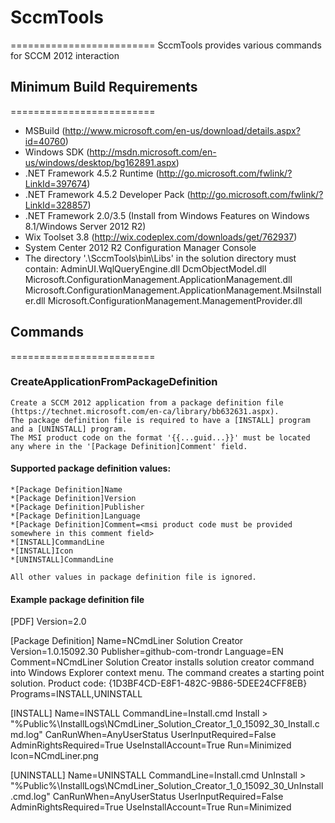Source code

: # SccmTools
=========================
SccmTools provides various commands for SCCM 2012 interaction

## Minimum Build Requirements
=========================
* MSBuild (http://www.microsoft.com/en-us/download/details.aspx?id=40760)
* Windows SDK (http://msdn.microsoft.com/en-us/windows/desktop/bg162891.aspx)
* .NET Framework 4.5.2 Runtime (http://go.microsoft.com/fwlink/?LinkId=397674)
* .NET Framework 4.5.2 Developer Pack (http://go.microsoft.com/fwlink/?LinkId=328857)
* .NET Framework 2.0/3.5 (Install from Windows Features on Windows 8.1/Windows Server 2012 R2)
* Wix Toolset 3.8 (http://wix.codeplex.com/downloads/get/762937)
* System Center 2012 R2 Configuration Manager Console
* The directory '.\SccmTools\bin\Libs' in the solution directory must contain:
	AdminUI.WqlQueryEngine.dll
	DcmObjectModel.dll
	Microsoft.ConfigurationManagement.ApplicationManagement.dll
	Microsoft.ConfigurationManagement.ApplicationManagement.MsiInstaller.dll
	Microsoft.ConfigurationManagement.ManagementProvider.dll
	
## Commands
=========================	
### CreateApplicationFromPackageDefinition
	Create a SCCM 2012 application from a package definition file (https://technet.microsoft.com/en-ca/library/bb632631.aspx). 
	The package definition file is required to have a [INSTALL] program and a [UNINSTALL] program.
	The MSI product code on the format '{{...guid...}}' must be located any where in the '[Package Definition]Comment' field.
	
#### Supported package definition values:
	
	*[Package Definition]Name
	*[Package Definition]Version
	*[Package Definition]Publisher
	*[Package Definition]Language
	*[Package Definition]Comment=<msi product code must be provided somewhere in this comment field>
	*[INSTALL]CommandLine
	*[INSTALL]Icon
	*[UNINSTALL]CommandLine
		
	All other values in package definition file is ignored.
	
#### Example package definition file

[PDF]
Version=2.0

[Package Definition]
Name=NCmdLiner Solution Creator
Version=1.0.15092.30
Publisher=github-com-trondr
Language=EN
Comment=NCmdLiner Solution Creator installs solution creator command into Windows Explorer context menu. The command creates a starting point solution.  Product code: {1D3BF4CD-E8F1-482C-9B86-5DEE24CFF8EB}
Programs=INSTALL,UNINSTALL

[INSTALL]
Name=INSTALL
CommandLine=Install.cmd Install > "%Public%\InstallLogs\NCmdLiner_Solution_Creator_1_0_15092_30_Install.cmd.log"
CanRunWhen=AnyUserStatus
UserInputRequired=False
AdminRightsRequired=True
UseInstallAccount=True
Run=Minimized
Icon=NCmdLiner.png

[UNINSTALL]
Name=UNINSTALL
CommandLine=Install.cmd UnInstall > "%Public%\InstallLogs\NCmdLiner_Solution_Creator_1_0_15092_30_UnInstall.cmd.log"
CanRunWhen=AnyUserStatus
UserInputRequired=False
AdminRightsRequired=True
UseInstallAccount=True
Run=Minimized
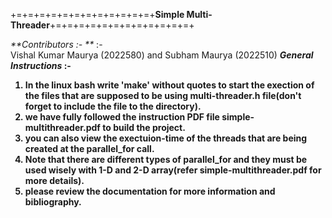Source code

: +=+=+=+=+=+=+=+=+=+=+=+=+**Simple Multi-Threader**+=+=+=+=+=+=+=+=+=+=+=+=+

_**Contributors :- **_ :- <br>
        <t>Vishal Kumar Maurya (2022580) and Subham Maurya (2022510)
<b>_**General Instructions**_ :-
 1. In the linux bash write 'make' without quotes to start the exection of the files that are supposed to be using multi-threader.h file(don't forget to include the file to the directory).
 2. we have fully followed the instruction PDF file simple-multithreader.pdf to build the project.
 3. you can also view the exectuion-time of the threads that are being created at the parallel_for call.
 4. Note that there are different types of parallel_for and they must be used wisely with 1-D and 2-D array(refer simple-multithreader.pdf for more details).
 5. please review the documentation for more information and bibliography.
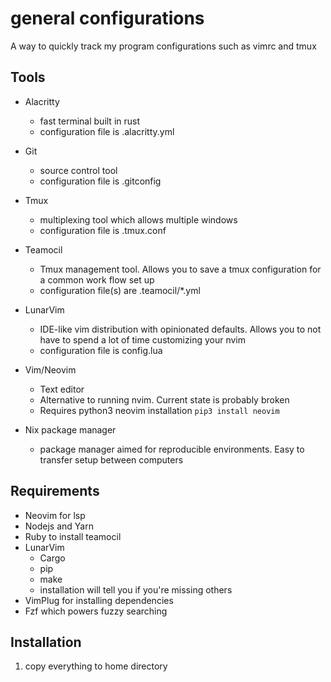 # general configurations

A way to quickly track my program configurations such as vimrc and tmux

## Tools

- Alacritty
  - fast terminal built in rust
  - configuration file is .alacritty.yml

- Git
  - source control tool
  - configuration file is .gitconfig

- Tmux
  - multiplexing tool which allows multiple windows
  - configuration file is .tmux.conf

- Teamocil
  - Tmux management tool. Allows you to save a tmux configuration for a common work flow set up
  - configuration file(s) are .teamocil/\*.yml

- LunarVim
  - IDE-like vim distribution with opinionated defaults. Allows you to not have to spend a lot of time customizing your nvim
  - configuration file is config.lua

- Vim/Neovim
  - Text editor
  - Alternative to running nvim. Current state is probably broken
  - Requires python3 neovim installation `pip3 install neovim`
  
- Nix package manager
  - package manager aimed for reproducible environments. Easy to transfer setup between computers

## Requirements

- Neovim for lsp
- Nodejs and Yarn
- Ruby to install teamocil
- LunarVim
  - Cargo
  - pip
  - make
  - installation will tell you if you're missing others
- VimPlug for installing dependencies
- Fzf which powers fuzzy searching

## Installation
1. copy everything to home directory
---
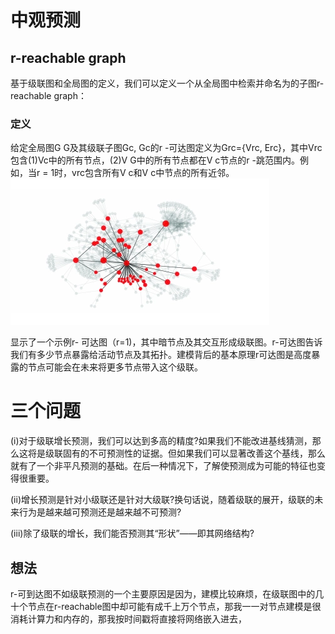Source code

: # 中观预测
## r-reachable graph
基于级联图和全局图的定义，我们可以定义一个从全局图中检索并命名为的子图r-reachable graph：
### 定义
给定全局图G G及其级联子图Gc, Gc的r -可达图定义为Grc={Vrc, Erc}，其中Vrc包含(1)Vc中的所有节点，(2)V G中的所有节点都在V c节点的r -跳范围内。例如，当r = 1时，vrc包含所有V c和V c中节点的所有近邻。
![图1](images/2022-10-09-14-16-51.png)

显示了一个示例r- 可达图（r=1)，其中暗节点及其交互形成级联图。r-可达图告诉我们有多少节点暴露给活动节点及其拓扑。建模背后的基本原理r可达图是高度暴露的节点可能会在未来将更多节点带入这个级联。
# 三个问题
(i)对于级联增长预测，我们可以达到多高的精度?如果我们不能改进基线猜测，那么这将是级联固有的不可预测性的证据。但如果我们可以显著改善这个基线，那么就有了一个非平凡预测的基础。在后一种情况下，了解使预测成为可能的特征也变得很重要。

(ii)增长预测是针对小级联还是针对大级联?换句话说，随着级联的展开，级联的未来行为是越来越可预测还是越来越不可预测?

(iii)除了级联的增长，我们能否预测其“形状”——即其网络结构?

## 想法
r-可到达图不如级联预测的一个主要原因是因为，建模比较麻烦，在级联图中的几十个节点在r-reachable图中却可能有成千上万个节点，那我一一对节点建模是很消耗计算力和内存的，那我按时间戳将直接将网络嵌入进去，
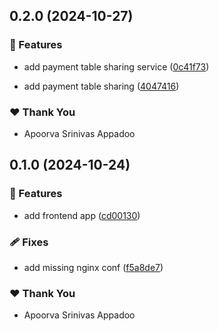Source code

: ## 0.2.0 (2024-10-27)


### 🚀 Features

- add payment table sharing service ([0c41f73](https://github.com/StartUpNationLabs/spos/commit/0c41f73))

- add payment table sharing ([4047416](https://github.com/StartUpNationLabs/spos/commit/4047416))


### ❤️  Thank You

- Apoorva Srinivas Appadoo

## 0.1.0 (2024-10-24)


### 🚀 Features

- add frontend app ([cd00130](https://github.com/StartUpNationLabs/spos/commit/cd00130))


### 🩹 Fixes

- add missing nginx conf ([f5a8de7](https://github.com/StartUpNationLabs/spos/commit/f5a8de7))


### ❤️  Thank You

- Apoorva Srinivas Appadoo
* * *
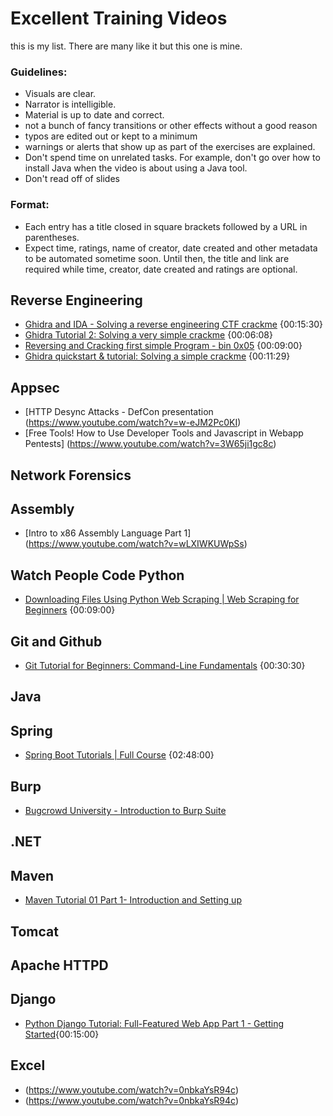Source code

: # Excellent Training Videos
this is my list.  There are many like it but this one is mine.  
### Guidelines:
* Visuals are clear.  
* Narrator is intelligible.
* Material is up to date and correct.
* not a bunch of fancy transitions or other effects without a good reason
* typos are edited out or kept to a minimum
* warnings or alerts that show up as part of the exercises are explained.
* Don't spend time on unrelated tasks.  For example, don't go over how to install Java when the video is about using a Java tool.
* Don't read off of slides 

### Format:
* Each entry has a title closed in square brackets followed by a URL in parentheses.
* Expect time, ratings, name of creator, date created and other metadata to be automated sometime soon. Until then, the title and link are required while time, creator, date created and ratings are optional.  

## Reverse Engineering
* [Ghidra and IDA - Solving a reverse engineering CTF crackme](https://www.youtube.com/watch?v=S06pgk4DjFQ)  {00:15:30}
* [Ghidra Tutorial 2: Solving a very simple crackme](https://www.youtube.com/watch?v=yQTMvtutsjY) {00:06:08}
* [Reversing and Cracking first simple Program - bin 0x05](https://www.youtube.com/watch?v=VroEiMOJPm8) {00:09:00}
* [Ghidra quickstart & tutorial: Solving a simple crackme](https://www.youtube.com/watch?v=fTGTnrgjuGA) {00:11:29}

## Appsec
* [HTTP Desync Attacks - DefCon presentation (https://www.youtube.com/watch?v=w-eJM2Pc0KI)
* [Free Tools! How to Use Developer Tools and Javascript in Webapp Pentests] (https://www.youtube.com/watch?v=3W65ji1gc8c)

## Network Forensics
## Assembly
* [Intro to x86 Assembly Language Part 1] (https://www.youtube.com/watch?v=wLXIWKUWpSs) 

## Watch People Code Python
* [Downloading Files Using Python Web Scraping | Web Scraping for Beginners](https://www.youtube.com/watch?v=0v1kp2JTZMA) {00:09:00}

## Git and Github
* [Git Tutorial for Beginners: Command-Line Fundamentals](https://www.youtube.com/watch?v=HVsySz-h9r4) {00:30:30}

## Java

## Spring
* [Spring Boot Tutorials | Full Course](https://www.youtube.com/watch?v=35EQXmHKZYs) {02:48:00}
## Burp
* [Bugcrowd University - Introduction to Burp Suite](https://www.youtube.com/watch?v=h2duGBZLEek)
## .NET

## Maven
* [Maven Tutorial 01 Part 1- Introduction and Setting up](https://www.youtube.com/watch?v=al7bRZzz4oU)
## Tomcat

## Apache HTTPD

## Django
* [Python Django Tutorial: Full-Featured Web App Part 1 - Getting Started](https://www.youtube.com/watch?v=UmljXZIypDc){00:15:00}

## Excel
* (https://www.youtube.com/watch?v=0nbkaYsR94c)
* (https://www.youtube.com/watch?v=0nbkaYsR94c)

-- What is being asked --
From the listing above, return the lines starting at the one with "Webapp Pentests] (https://www.youtube.com/watch?v=3W65ji1gc8c)" and ending at the one with "[Downloading Files Using", both kept, exactly as they appear and nothing more.

-- Expected answer --
* [Free Tools! How to Use Developer Tools and Javascript in Webapp Pentests] (https://www.youtube.com/watch?v=3W65ji1gc8c)

## Network Forensics
## Assembly
* [Intro to x86 Assembly Language Part 1] (https://www.youtube.com/watch?v=wLXIWKUWpSs) 

## Watch People Code Python
* [Downloading Files Using Python Web Scraping | Web Scraping for Beginners](https://www.youtube.com/watch?v=0v1kp2JTZMA) {00:09:00}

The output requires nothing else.